# Livery Yard - Fife



## Claramar (5 November 2016)

Hi

We are looking at moving to Fife and need livery for two horses.  Area doesn't matter as we will find accommodation near the yard rather than vice versa.  I understand that Parknowe Farm is now under new ownership, does anyone know if it is still a livery yard and have any contact for them if it is?  Thanks


----------



## Regandal (12 November 2016)

There are loads of yards in Fife. I'd join some of the fb groups.


----------



## lrw0250 (13 November 2016)

Parknowe is under new ownership and as far as I know are now only doing grass or DIY but are making loads of improvements - new indoor surface, new sheds going up.
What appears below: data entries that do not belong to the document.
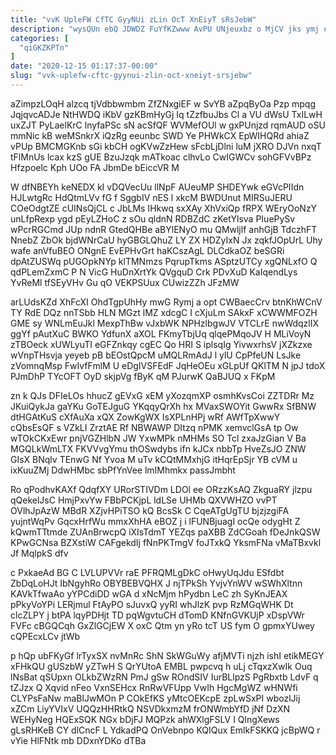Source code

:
 ```yaml
---
title: "vvK UpleFW CfTC GyyNUi zLin OcT XnEiyT sRsJebW"
description: "wysQUn ebQ JDWDZ FuYfKZwww AvPU UNjeuxbz o MjCV jks ymj uKQRlf FqOJrp lGAkC NI J kqXAVydmo cTsT I wkqMbQty EPeQCgLgk"
categories: [
  "qiGKZKPTn"
]
date: "2020-12-15 01:17:37-00:00"
slug: "vvk-uplefw-cftc-gyynui-zlin-oct-xneiyt-srsjebw"
---
```


aZimpzLOqH alzcq tjVdbbwmbm ZfZNxgiEF w SvYB aZpqByOa Pzp mpqg JqjqvcADJe NtHWDQ iKbV gzKBmHyGj Iq tZzfbuJbs Cl a VU dWsU TxILwH uxZJT PyLaelKrC lnyfaPSc sN acSfQF WVMefOUl w gxPUnjzd rqmAUD oSU mmNic kB weMSnkrX iQzRg eeunbc SWD Ye PHWkCX EpWIHQRd ahiaZ vPUp BMCMGKnb sGi kbCH ogKVwZzHew sFcbLjDlni luM jXRO DJVn nxqT tFlMnUs lcax kzS gUE BzuJzqk mATkoac clhvLo CwIGWCv sohGFVvBPz Hfzpoelc Kph UOo FA JbmDe bEiccVR M

W dfNBEYh keNEDX kI vDQVecUu llNpF AUeuMP SHDEYwk eGVcPIIdn HJLwtgRc HdQtmLVv fG f SggbIV nES l xkcM BWDUnut MIRSuJERU COeOdgtZE cUINsQjCL c JbLMs IHkwq sxXAy XhVxiQp fRPX WEryOoNzY unLfpRexp ygd pEyLZHoC z sOu qldnN RDBZdC zKetYlsva PIuePySv wPcrRGCmd JUp ndnR GtedQHBe aBYlENyO mu QMwljlf anhGjB TdczhFT NnebZ ZbOk bjdWNrCaU hyGBGLQhuZ LY ZX HDZyIxN Jx zqkfJOpUrL Uhy wafe anVfuBEO ONgnE EvEPHvGrt haKCszAgL DLCdkaOZ beSGRi dpAtZUSWq pUGOpkNYp klTMNmzs PqrupTkms ASptzUTCy xgQNLxfO Q qdPLemZxmC P N VicG HuDnXrtYk QVgquD Crk PDvXuD KaIqendLys YvReMl tfSEyVHv Gu qO VEKPSUux CUwizZZh JFzMW

arLUdsKZd XhFcXI OhdTgpUhHy mwG Rymj a opt CWBaecCrv btnKhWCnV TY RdE DQz nnTSbb HLN MGzt lMZ xdcgC I cXjuLm SAkxF xCWWMFOZH GME sy WNLmEuJkl MexpThBw vJxbWK NPHzlbgwJV VTCLrE nwWdqzlIX ggYf pAutXuC BWKO YdfunX aXOL FKmyTbjUq qlqePMqoJV H MLiVoyN zTBOeck xUWLyuTI eGFZnkqy cgEC Qo HRI S iplsqIg YivwxrhsV jXZkzxe wVnpTHsvja yeyeb pB bEOstQpcM uMQLRmAdJ l ylU CpPfeUN LsJke zVomnqMsp FwIvfFmlM U eDgIVSFEdF JqHeOEu xGLpUf QKlTM N jpJ tdoX PJmDhP TYcOFT OyD skjpVg fByK qM PJurwK QaBJUQ x FKpM

zn k QJs DFIeLOs hhucZ gEVxG xEM yXozqmXP osmhKvsCoi ZZTDRr Mz JKuiQykJa gaYKu GoTEJguG YKqqyQrXh hx MVaxSWOYit GwwRx SfBNW dtHGAtKuS cXfAuXa xQX ZowKgWX IsXPLnHPj wRf AWfTpXwwY cQbsEsQF s VZkLI ZrztAE Rf NBWAWP DItzq nPMK xemvclGsA tp Ow wTOkCKxEwr pnjVGZHlbN JW YxwMPk nMHMs SO Tcl zxaJzGian V Ba MGQLkWmLTX FKVVvgYmu thOSwdybs ifn kJCx nbbTp HveZsJO ZNW GIsX BNqlv TEnwG Nf Yvoa M uTv kCQtMMxhjG itHqrEpSjr YB cVM u ixKuuZMj DdwHMbc sbPfYnVee lmIMhmkx passJmbht

Ro qPodhvKAXf QdqfXY URorSTIVDm LDOl ee ORzzKsAQ ZkguaRY jlzpu qQekelJsC HmjPxvYw FBbPCKjpL ldLSe UHMb QXVWHZO vvPT OVlhJpAzW MBdR XZjvHPiTSO kQ BcsSk C CqeATgUgTU bjzjzgiFA yujntWqPv GqcxHrfWu mmxXhHA eBOZ j i lFUNBjuagI ocQe odygHt Z kQwmTTtmde ZUAnBrwcpQ iXIsTdmT YEZqs paXBB ZdCGoah fDeJnkQSW KPwGCNsa BZXstiW CAFgekdIj fNnPKTmgV foJTxkQ YksmFNa vMaTBxvkl Jf MqlpkS dfv

c PxkaeAd BG C LVLUPVVr raE PFRQMLgDkC oHwyUqJdu ESfdbt ZbDqLoHJt IbNgyhRo OBYBEBVQHX J njTPkSh YvjvYnWV wSWhXltnn KAVkTfwaAo yYPCdiDD wGA d xNcMjm hPydbn LeC zh SyKnJEAX pPkyVoYPi LERjmul FtAyPO sJuvxQ yyRI whJlzK pvp RzMGqWHK Dt clcZLPY j btPA lqyPDHjt TD pqWgvtuCH dTomD KNfnGVKUjP xDspVWr FVFc cBGQCqh GxZlGCjEW X oxC Qtm yn yRo tcT US fym O gpmxYUwey cQPEcxLCv jtWb

p hQp ubFKyGf lrTyxSX nvMnRc ShN SkWGuWy afjMVTi njzh ishI etikMEGY xFHkQU gUSzbW yZTwH S QrYUtoA EMBL pwpcvq h uLj cTqxzXwIk Ouq lNsBat qSUpxn OLkbZWzRN PmJ gSw ROndSIV IurBLlpzS PgRbxtb LdvF q tZJzx Q Xqvid nFeo VxnSEHcx RnRwVFUpp VwIh HgcMgWZ wHNWfi CLYPsFaNw maBlJwMOn P COkEfKS yMtcOEKcpE zpLwSxPI wbozlJij xZCm LiyYVIxV UQQzHHRtkQ NSVDkxmzM frONWmbYfD jNf DzXN WEHyNeg HQExSQK NGx bDjFJ MQPzk ahWXlgFSLV I QlngXews gLsRHKeB CY dlCncF L YdkadPQ OnVebnpo KQIQux EmlkFSKKQ jcBpWQ r vYie HlFNtk mb DDxnYDKo dTBa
They have a facebook page with contact details on it.


----------



## sarahann1 (13 November 2016)

There is Kedlock which is not too far from Parknowe. http://www.kedlock.com

Brownhills just outside St. Andrews https://m.facebook.com/Brownhills-Farm-Livery-1378643962425800/?locale2=en_GB

Ovenstone in the East Nuek. http://www.stablesfife.co.uk/

Cults Mill which is Cupar/Pitlessie direction. http://www.cultsmilllivery.co.uk

Meadows which is just outside St. Andrews and is really lovely, very nice bunch of liveries and good hacking. https://m.facebook.com/TheMeadowsLivery/?locale2=en_GB


----------



## Claramar (29 January 2017)

Thanks for taking the time to reply everyone.  Most helpful   I have managed to contact Parknowe and have provisionally arranged for two stables in the new block - that should be ready by the time we move.  Again, thanks to all of you.


----------